[Start of Attachment]
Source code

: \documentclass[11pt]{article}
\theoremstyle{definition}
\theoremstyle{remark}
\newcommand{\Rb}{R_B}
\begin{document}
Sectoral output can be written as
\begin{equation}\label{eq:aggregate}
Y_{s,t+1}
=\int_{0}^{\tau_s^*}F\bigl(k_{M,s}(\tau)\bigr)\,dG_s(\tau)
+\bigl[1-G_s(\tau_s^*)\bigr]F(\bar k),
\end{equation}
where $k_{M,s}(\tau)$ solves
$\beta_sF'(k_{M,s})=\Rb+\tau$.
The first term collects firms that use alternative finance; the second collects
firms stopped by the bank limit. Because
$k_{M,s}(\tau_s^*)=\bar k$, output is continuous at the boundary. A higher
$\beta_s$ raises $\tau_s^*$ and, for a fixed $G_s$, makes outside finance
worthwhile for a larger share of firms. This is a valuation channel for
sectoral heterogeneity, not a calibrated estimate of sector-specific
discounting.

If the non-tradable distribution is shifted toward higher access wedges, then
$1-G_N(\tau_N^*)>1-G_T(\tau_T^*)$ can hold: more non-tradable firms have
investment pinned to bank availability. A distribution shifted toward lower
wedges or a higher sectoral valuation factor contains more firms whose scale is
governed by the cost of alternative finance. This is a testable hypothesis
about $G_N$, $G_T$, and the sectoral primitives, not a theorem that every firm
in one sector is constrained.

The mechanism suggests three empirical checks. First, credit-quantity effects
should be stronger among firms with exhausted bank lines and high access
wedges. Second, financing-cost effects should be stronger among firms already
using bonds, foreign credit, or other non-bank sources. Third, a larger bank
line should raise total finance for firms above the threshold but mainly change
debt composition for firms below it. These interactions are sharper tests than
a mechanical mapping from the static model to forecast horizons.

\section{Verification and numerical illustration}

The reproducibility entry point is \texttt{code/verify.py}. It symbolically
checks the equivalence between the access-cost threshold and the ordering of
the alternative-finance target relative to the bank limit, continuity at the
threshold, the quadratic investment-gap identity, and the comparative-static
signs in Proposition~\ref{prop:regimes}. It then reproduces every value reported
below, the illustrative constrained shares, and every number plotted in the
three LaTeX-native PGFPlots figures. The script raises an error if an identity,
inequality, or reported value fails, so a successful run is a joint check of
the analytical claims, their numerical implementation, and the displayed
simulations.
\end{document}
[End of Attachment]
_DIRECTIONS_: Using only the listing above, restate exactly the lines from the line containing "a mechanical mapping" through the line containing "checks the equivalence", both included.

_SOLVED EXERCISE_:
a mechanical mapping from the static model to forecast horizons.

\section{Verification and numerical illustration}

The reproducibility entry point is \texttt{code/verify.py}. It symbolically
checks the equivalence between the access-cost threshold and the ordering of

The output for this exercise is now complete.